Opinion
Appeal No. C-010614, Trial No. B-0100297.
June 5, 2002.
JUDGMENT ENTRY.
This appeal, considered on the accelerated calendar under App.R. 11.1(E) and Loc.R. 12, is not controlling authority except as provided in S.Ct.R.Rep.Op. 2(G)(1).Defendant-appellant David Vega appeals from his conviction for theft, in violation of R.C. 2913.02(A)(3), and his conviction, in two separate counts, for passing bad checks, in violation of R.C. 2913.11(A). Following a bench trial, the trial court imposed concurrent eight-month prison terms for each offense, which terms are less than the maximum terms of imprisonment for these fifth-degree felonies.
In his first assignment of error, Vega contests the sufficiency of the evidence adduced to support the bad-check convictions. He claims that his attempts to make restitution to his creditors negated the "element of intent to defraud" of R.C. 2913.11(A). The statute actually provides that to sustain a conviction, the state must adduce evidence that the defendant issued a check "knowing that it will be dishonored." R.C. 2913.11(A). The record contains substantial, credible evidence from which the trier of fact might have concluded that the state proved all elements of the charged crimes beyond a reasonable doubt. Specifically, the record shows that Vega failed to maintain a positive balance in his checking account while continuing to write checks on that account, and thus acted "knowingly," as defined in R.C. 2913.11(B)(2). See State v. Waddy (1991), 63 Ohio St.3d 424, 588 N.E.2d 819, certiorari denied (1992), 506 U.S. 921, 113 S.Ct. 338; see, also, State v. Wolfe (Oct. 24, 1990), 1st Dist. No. C-890645. Evidence that Vega attempted restitution does not negate his intent at the time the checks were issued. See State v. Lee (Nov. 25, 1983), 4th Dist. No. 82 X 16. The first assignment of error is overruled.

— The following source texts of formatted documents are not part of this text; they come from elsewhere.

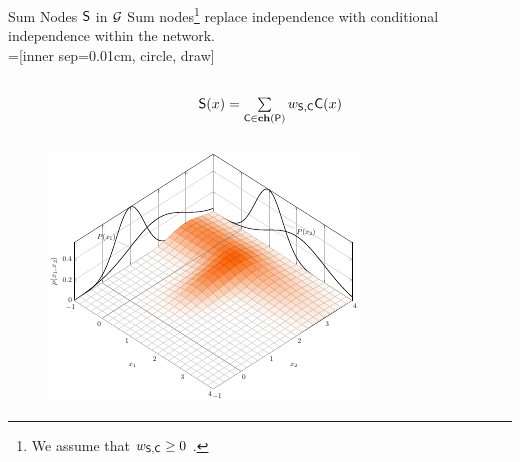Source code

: \begin{frame}{Sum Nodes $\mathsf{S}$ in $\mathcal{G}$}
Sum nodes\footnote{\scriptsize We assume that $w_{\mathsf{S}, \mathsf{C}} \geq 0$ .} replace independence with conditional independence within the network.\\[1em]

=[inner sep=0.01cm, circle, draw]
\begin{columns}
\begin{column}{.2\linewidth}
\end{column}
\begin{column}{.2\linewidth}
\end{column}
\begin{column}{.4\linewidth}
$\mathsf{S}(x)  = \sum\limits_{\mathsf{C} \in \mathbf{ch}(\mathsf{P})}  w_{\mathsf{S}, \mathsf{C}}\mathsf{C}(x)$
\end{column}
\begin{column}{.2\linewidth}
\end{column}
\end{columns}

\centering
\begin{figure}
\includegraphics{sum_distribution}
\end{figure}
\end{frame}

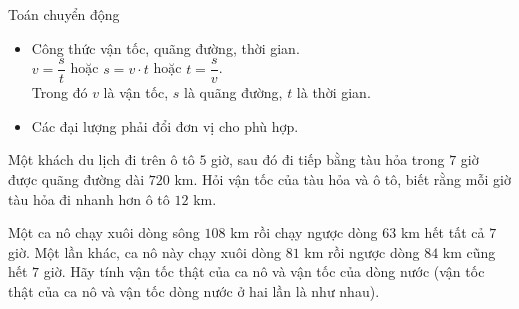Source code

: \begin{dang}{Toán chuyển động}
	\begin{itemize}
		\item Công thức vận tốc, quãng đường, thời gian.\\
		$v=\dfrac{s}{t}$ hoặc $s=v\cdot t$ hoặc $t=\dfrac{s}{v}$.\\
		Trong đó $v$ là vận tốc, $s$ là quãng đường, $t$ là thời gian.
		\item Các đại lượng phải đổi đơn vị cho phù hợp.
	\end{itemize}
\end{dang}
\begin{bt}
	Một khách du lịch đi trên ô tô $5$ giờ, sau đó đi tiếp bằng tàu hỏa trong $7$ giờ được quãng đường dài $720$ km. Hỏi vận tốc của tàu hỏa và ô tô, biết rằng mỗi giờ tàu hỏa đi nhanh hơn ô tô $12$ km.
\end{bt}
\begin{bt}
	Một ca nô chạy xuôi dòng sông $108$ km rồi chạy ngược dòng $63$ km hết tất cả $7$ giờ. Một lần khác, ca nô này chạy xuôi dòng $81$ km rồi ngược dòng $84$ km cũng hết $7$ giờ. Hãy tính vận tốc thật của ca nô và vận tốc của dòng nước (vận tốc thật của ca nô và vận tốc dòng nước ở hai lần là như nhau).
\end{bt}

In his second assignment of error, Vega contends that the trial court erred (1) in imposing a prison term, as opposed to a community-control sanction, for these offenses, and (2) in not imposing the shortest term of incarceration when he had not previously served a prison term. See R.C. 2929.13(B) and 2929.14(B).
Other than the imposition of a maximum prison term or consecutive sentences, a defendant is not entitled to appeal, nor are we permitted to review, the imposition of a prison term for a fifth-degree-felony if the trial court has specified that it has found one or more of the factors in R.C. 2929.13(B)(1)(a) through (i) to be applicable. See R.C. 2953.08(A)(2). Because the trial court concluded from the presentence investigation that these offenses were committed while Vega was under various community-control sanctions, see R.C. 2929.13(B)(1)(h), review of these non-consecutive, non-maximum-term sentences is precluded. See State v. Riley, 1st Dist. No. C-010221, 2001-Ohio-4029, appeal not allowed (2002), 94 Ohio St.3d 1507, 764 N.E.2d 1037; see, also, State v. Battiste, 8th Dist. No. 79852, 2002-Ohio-1079, at ¶ 44. The second assignment of error is overruled.
Therefore, the judgment of the trial court is affirmed.
Further, a certified copy of this Judgment Entry shall constitute the mandate, which shall be sent to the trial court under App.R. 27. Costs shall be taxed under App.R. 24.
Doan, P.J., Gorman and Sundermann, JJ.